From e3d26b7df130de915c104aa79ecca49219e9bf99 Mon Sep 17 00:00:00 2001
From: Jonathan Weth <git@jonathanweth.de>
Date: Thu, 20 Aug 2020 20:07:17 +0200
Subject: [PATCH] Add permissions for students view and list
---
aleksis/apps/alsijil/menus.py | 14 ++-
aleksis/apps/alsijil/rules.py | 65 +++++++++-
.../alsijil/class_register/lesson.html | 10 +-
.../alsijil/class_register/person.html | 115 ++++++++++--------
.../alsijil/class_register/week_view.html | 7 +-
aleksis/apps/alsijil/util/predicates.py | 17 ++-
aleksis/apps/alsijil/views.py | 97 +++++++++------
7 files changed, 225 insertions(+), 100 deletions(-)
diff --git a/aleksis/apps/alsijil/menus.py b/aleksis/apps/alsijil/menus.py
index e405afae9..46ca6d023 100644
--- a/aleksis/apps/alsijil/menus.py
+++ b/aleksis/apps/alsijil/menus.py
@@ -38,13 +38,23 @@ MENUS = {
"name": _("My overview"),
"url": "overview_me",
"icon": "insert_chart",
- "validators": ["menu_generator.validators.is_authenticated"],
+ "validators": [
+ (
+ "aleksis.core.util.predicates.permission_validator",
+ "alsijil.view_person_overview_menu",
+ ),
+ ],
},
{
"name": _("My students"),
"url": "my_students",
"icon": "people",
- "validators": ["menu_generator.validators.is_authenticated"],
+ "validators": [
+ (
+ "aleksis.core.util.predicates.permission_validator",
+ "alsijil.view_my_students",
+ ),
+ ],
},
{
"name": _("Register absence"),
diff --git a/aleksis/apps/alsijil/rules.py b/aleksis/apps/alsijil/rules.py
index 08f185992..e25f74cc5 100644
--- a/aleksis/apps/alsijil/rules.py
+++ b/aleksis/apps/alsijil/rules.py
@@ -19,6 +19,7 @@ from .util.predicates import (
is_lesson_teacher,
is_own_personal_note,
is_person_group_owner,
+ is_person_primary_group_owner,
is_personal_note_lesson_parent_group_owner,
is_personal_note_lesson_teacher,
is_teacher,
@@ -46,6 +47,16 @@ view_lesson_personal_notes_predicate = has_person & (
)
add_perm("alsijil.view_lesson_personalnote", view_lesson_personal_notes_predicate)
+# Edit personal note
+edit_lesson_personal_note_predicate = has_person & (
+ has_global_perm("alsijil.change_personalnote")
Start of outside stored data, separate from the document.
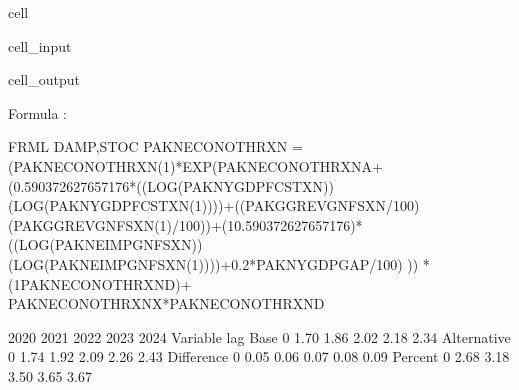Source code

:\documentclass[letterpaper,10pt,english]{jupyterBook}
\begin{document}
\begin{sphinxuseclass}{cell}\begin{sphinxVerbatimInput}

\begin{sphinxuseclass}{cell_input}
\begin{sphinxVerbatim}[commandchars=\\\{\}]
\PYG{p}{[}\PYG{p}{]}
\end{sphinxVerbatim}

\end{sphinxuseclass}\end{sphinxVerbatimInput}
\begin{sphinxVerbatimOutput}

\begin{sphinxuseclass}{cell_output}
\begin{sphinxVerbatim}[commandchars=\\\{\}]
Formula        :
\end{sphinxVerbatim}

\begin{sphinxVerbatim}[commandchars=\\\{\}]
 FRML \PYGZlt{}DAMP,STOC\PYGZgt{} PAKNECONOTHRXN = (PAKNECONOTHRXN(\PYGZhy{}1)*EXP(PAKNECONOTHRXN\PYGZus{}A+ (0.590372627657176*((LOG(PAKNYGDPFCSTXN))\PYGZhy{}(LOG(PAKNYGDPFCSTXN(\PYGZhy{}1))))+((PAKGGREVGNFSXN/100)\PYGZhy{}(PAKGGREVGNFSXN(\PYGZhy{}1)/100))+(1\PYGZhy{}0.590372627657176)*((LOG(PAKNEIMPGNFSXN))\PYGZhy{}(LOG(PAKNEIMPGNFSXN(\PYGZhy{}1))))+0.2*PAKNYGDPGAP\PYGZus{}/100) )) * (1\PYGZhy{}PAKNECONOTHRXN\PYGZus{}D)+ PAKNECONOTHRXN\PYGZus{}X*PAKNECONOTHRXN\PYGZus{}D  \PYGZdl{} 

                      2020       2021       2022       2023       2024
Variable    lag                                                       
Base        0         1.70       1.86       2.02       2.18       2.34
Alternative 0         1.74       1.92       2.09       2.26       2.43
Difference  0         0.05       0.06       0.07       0.08       0.09
Percent     0         2.68       3.18       3.50       3.65       3.67


\end{sphinxVerbatim}
\end{sphinxuseclass}
\end{sphinxVerbatimOutput}
\end{sphinxuseclass}
\end{document}
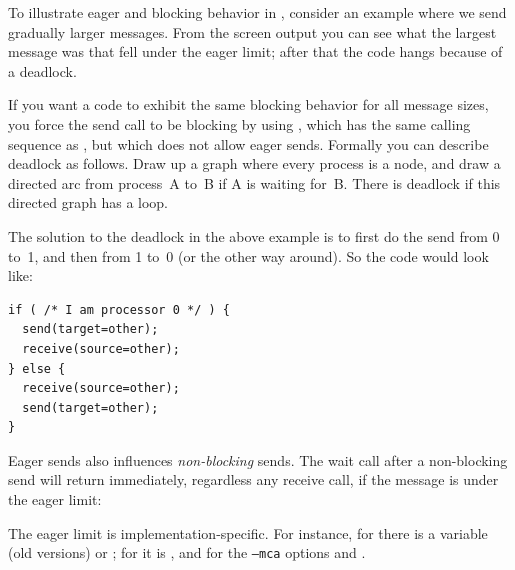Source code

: To illustrate eager and blocking behavior in ,
consider an example where we send
gradually larger messages. From the screen output you can see what
the largest message was that fell under the eager limit; after that the code
hangs because of a deadlock.
%
%
%

If you want a code to exhibit the same blocking behavior for  all message sizes,
you force the send call to be blocking by using
, which has the same calling sequence as ,
but which does not allow eager sends.
%
%
Formally you can describe deadlock as follows. Draw up a graph where
every process is a node, and draw a directed arc from process~A to~B if
A is waiting for~B. There is deadlock if this directed graph has a
loop.

The solution to the deadlock in the above example is to first do the
send from 0 to~1, and then from 1 to~0 (or the other way around). So
the code would look like:
\begin{lstlisting}
if ( /* I am processor 0 */ ) {
  send(target=other);
  receive(source=other);
} else {
  receive(source=other);
  send(target=other);
}
\end{lstlisting}

Eager sends also influences
\emph{non-blocking} sends.
The wait call after a non-blocking send
will return immediately, regardless any receive call,
if the message is under the eager limit:
%
%

The eager limit is implementation-specific.
For instance,
for  there is a variable
 (old versions) or ;
for  it is ,
and for  the
\texttt{--mca} options  and
.

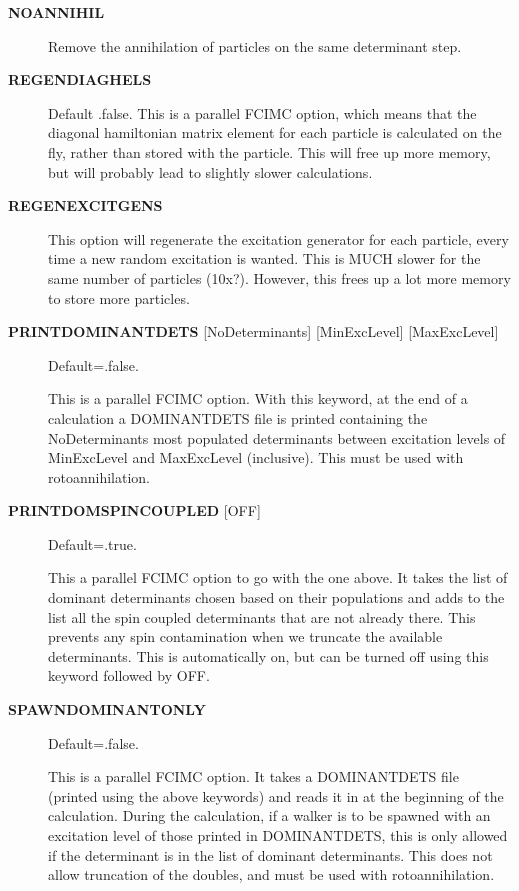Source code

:\documentclass[openany,a4paper,10pt,english]{manual}
\begin{document}
\begin{description}
\item[\textbf{NOANNIHIL}] \leavevmode
Remove the annihilation of particles on the same
determinant step.

\item[\textbf{REGENDIAGHELS}] \leavevmode
Default .false.
This is a parallel FCIMC option, which means that the diagonal hamiltonian matrix
element for each particle is calculated on the fly, rather than stored with the
particle. This will free up more memory, but will probably lead to slightly slower
calculations.

\item[\textbf{REGENEXCITGENS}] \leavevmode
This option will regenerate the excitation generator for each particle, every time a
new random excitation is wanted. This is MUCH slower for the same number of particles
(10x?). However, this frees up a lot more memory to store more particles.

\item[\textbf{PRINTDOMINANTDETS} {[}NoDeterminants{]} {[}MinExcLevel{]} {[}MaxExcLevel{]}] \leavevmode
Default=.false.

This is a parallel FCIMC option.  With this keyword, at the end of a calculation a DOMINANTDETS file
is printed containing the NoDeterminants most populated determinants between excitation
levels of MinExcLevel and MaxExcLevel (inclusive).  This must be used with rotoannihilation.

\item[\textbf{PRINTDOMSPINCOUPLED} {[}OFF{]}] \leavevmode
Default=.true.

This a parallel FCIMC option to go with the one above.  It takes the list of dominant determinants
chosen based on their populations and adds to the list all the spin coupled determinants that
are not already there.  This prevents any spin contamination when we truncate the available
determinants.  This is automatically on, but can be turned off using this keyword followed by OFF.

\item[\textbf{SPAWNDOMINANTONLY}] \leavevmode
Default=.false.

This is a parallel FCIMC option.  It takes a DOMINANTDETS file (printed using the above keywords)
and reads it in at the beginning of the calculation.  During the calculation, if a walker is
to be spawned with an excitation level of those printed in DOMINANTDETS, this is only allowed if
the determinant is in the list of dominant determinants.  This does not allow truncation of
the doubles, and must be used with rotoannihilation.


\end{description}
\end{document}
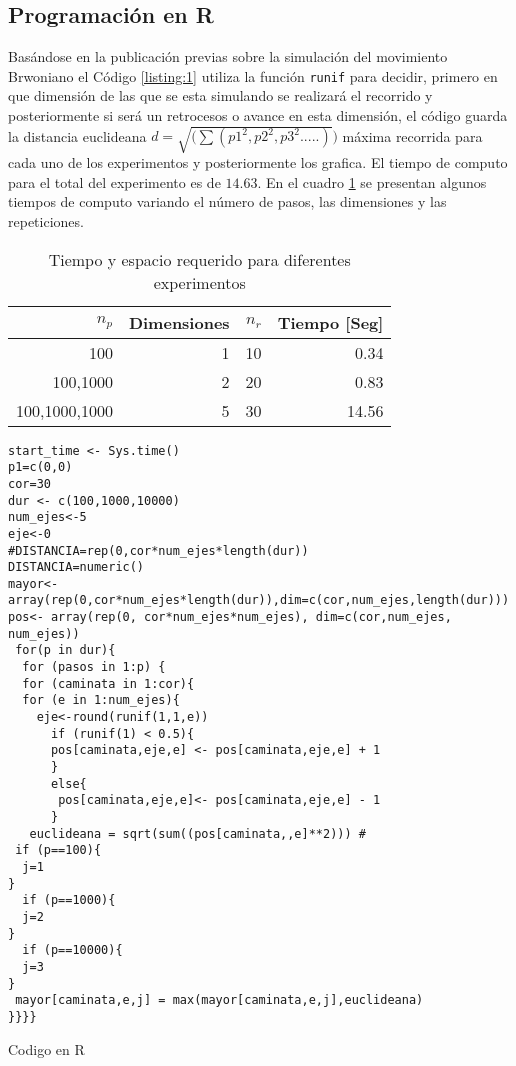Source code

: \documentclass{article}
\renewcommand\lstlistingname{Código}
\begin{document}
\subsection{Programación en R}
Basándose en la publicación previas sobre la simulación del movimiento Brwoniano \citep{E.Schaaefer} el  Código \ref{listing:1} utiliza la función  \texttt{runif} para decidir, primero en que dimensión de las que se esta simulando se realizará el recorrido y posteriormente si será un retrocesos o avance en esta dimensión, el código guarda la distancia euclideana $d=\sqrt{(\sum(p1^2,p2^2,p3^2.....)})$ máxima recorrida  para cada uno de los experimentos y posteriormente los grafica. El tiempo de computo para el total del experimento es de $14.63$. En el cuadro \ref{cuadro 1} se presentan algunos tiempos de computo variando el número de pasos, las dimensiones y las repeticiones.

\begin{table}[]
\centering
\caption{Tiempo y espacio requerido para diferentes experimentos}
\label{cuadro 1}
\begin{tabular}{|r|r|r|r|}
\hline
\textbf{$n_p$} & \textbf{Dimensiones} & \textbf{$n_r$} & \textbf{Tiempo {[}Seg{]}} \\ \hline
100            & 1                    & 10                    & 0.34                      \\ \hline
100,1000       & 2                    & 20                    & 0.83                      \\ \hline
100,1000,1000  & 5                    & 30                    & 14.56                     \\ \hline        
\end{tabular}
\end{table}
\lstset{language=Python}
\lstset{frame=lines}
\lstset{basicstyle=\footnotesize}
\begin{listing}
\renewcommand\lstlistingname{Código}
\begin{verbatim}
start_time <- Sys.time()
p1=c(0,0)
cor=30
dur <- c(100,1000,10000)
num_ejes<-5
eje<-0
#DISTANCIA=rep(0,cor*num_ejes*length(dur))
DISTANCIA=numeric()
mayor<-array(rep(0,cor*num_ejes*length(dur)),dim=c(cor,num_ejes,length(dur)))
pos<- array(rep(0, cor*num_ejes*num_ejes), dim=c(cor,num_ejes, num_ejes))
 for(p in dur){
  for (pasos in 1:p) {
  for (caminata in 1:cor){
  for (e in 1:num_ejes){
    eje<-round(runif(1,1,e))
      if (runif(1) < 0.5){
      pos[caminata,eje,e] <- pos[caminata,eje,e] + 1
      }
      else{
       pos[caminata,eje,e]<- pos[caminata,eje,e] - 1
      }
   euclideana = sqrt(sum((pos[caminata,,e]**2))) # 
 if (p==100){
  j=1
}
  if (p==1000){
  j=2
}
  if (p==10000){
  j=3
}
 mayor[caminata,e,j] = max(mayor[caminata,e,j],euclideana)
}}}}

\end{verbatim}
\caption{Codigo en R}
\label{listing:1}
\end{listing}
\end{document}
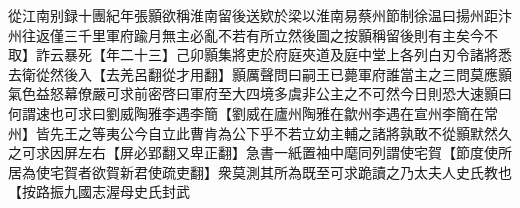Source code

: 從江南别録十團紀年張顥欲稱淮南留後送欵於梁以淮南易蔡州節制徐温曰揚州距汴州往返僅三千里軍府踰月無主必亂不若有所立然後圖之按顥稱留後則有主矣今不取】詐云暴死【年二十三】己卯顥集將吏於府庭夾道及庭中堂上各列白刃令諸將悉去衛從然後入【去羌呂翻從才用翻】顥厲聲問曰嗣王已薨軍府誰當主之三問莫應顥氣色益怒幕僚嚴可求前密啓曰軍府至大四境多虞非公主之不可然今日則恐大速顥曰何謂速也可求曰劉威陶雅李遇李簡【劉威在廬州陶雅在歙州李遇在宣州李簡在常州】皆先王之等夷公今自立此曹肯為公下乎不若立幼主輔之諸將孰敢不從顥默然久之可求因屏左右【屏必郢翻又卑正翻】急書一紙置袖中麾同列謂使宅賀【節度使所居為使宅賀者欲賀新君使疏吏翻】衆莫測其所為既至可求跪讀之乃太夫人史氏教也【按路振九國志渥母史氏封武
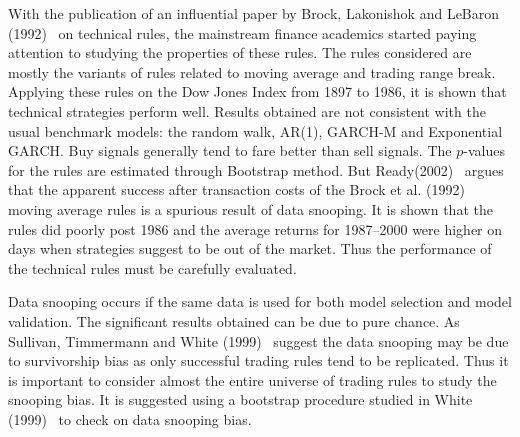With the publication of an influential paper by Brock, Lakonishok and LeBaron (1992)~\cite{BLL} on technical rules, the mainstream finance academics started paying attention to studying the properties of these rules. The rules considered are mostly the variants of rules related to moving average and trading range break. Applying these rules on the Dow Jones Index from 1897 to 1986, it is shown that technical strategies perform well. Results obtained are not consistent with the usual benchmark models: the random walk, AR(1), GARCH-M and Exponential GARCH. Buy signals generally tend to fare better than sell signals. The $p$-values for the rules are estimated through Bootstrap method. But Ready(2002)~\cite{ready} argues that the apparent success after transaction costs of the Brock et al. (1992)~\cite{BLL} moving average rules is a spurious result of data snooping. It is shown that the rules did poorly post 1986 and the average returns for 1987--2000 were higher on days when strategies suggest to be out of the market. Thus the performance of the technical rules must be carefully evaluated.


Data snooping occurs if the same data is used for both model selection and model validation. The significant results obtained can be due to pure chance. As Sullivan, Timmermann and White (1999)~\cite{sullivan1999data} suggest the data snooping may be due to survivorship bias as only successful trading rules tend to be replicated. Thus it is important to consider almost the entire universe of trading rules to study the snooping bias. It is suggested using a bootstrap procedure studied in White (1999)~\cite{white1999} to check on data snooping bias. 


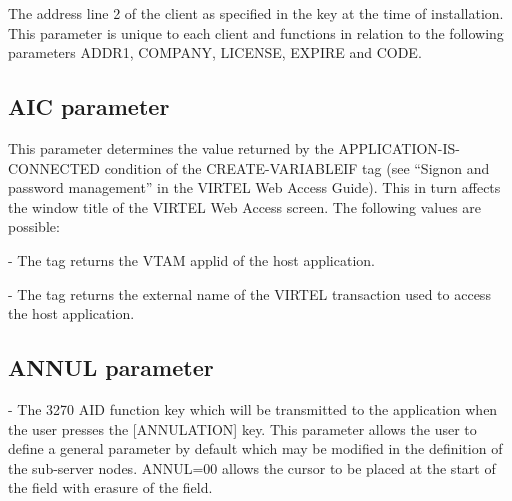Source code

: \documentclass[letterpaper,10pt,english]{sphinxmanual}
\begin{document}
The address line 2 of the client as specified in the key at the time of installation. This parameter is unique to each client and functions in relation to the following parameters ADDR1, COMPANY, LICENSE, EXPIRE and CODE.

\ignorespaces 

\subsection{AIC parameter}
\label{\detokenize{Installation_Guide:aic-parameter}}\label{\detokenize{Installation_Guide:index-33}}
\begin{sphinxVerbatim}[commandchars=\\\{\}]
 
\end{sphinxVerbatim}

This parameter determines the value returned by the APPLICATION-IS-CONNECTED condition of the CREATE-VARIABLEIF tag (see “Signon and password management” in the VIRTEL Web Access Guide). This in turn affects the window title of the VIRTEL Web Access screen. The following values are possible:

 - The tag returns the VTAM applid of the host application.

 - The tag returns the external name of the VIRTEL transaction used to access the host application.

\ignorespaces 

\subsection{ANNUL parameter}
\label{\detokenize{Installation_Guide:annul-parameter}}\label{\detokenize{Installation_Guide:index-34}}
\begin{sphinxVerbatim}[commandchars=\\\{\}]
  
\end{sphinxVerbatim}

 - The 3270 AID function key which will be transmitted to the application when the user presses the {[}ANNULATION{]} key. This parameter allows the user to define a general parameter by default which may be modified in the definition of the sub-server nodes.
ANNUL=00 allows the cursor to be placed at the start of the field with erasure of the field.
\end{document}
+ | has_lesson_group_object_perm("core.edit_personalnote_group")
+ | is_lesson_teacher
+ | is_lesson_parent_group_owner
+)
+add_perm("alsijil.edit_lesson_personalnote", edit_lesson_personal_note_predicate)
+
+
# View personal note
view_personal_note_predicate = has_person & (
has_global_perm("alsijil.view_personalnote")
@@ -58,9 +69,10 @@ add_perm("alsijil.view_personalnote", view_personal_note_predicate)
# Edit personal note
edit_personal_note_predicate = has_person & (
- has_global_perm("alsijil.change_personalnote")
- | has_lesson_group_object_perm("core.edit_personalnote_group")
- | is_lesson_teacher
+ has_global_perm("alsijil.view_personalnote")
+ | has_personal_note_group_perm("core.edit_personalnote_group")
+ | is_personal_note_lesson_teacher
+ | is_personal_note_lesson_parent_group_owner
)
add_perm("alsijil.edit_personalnote", edit_personal_note_predicate)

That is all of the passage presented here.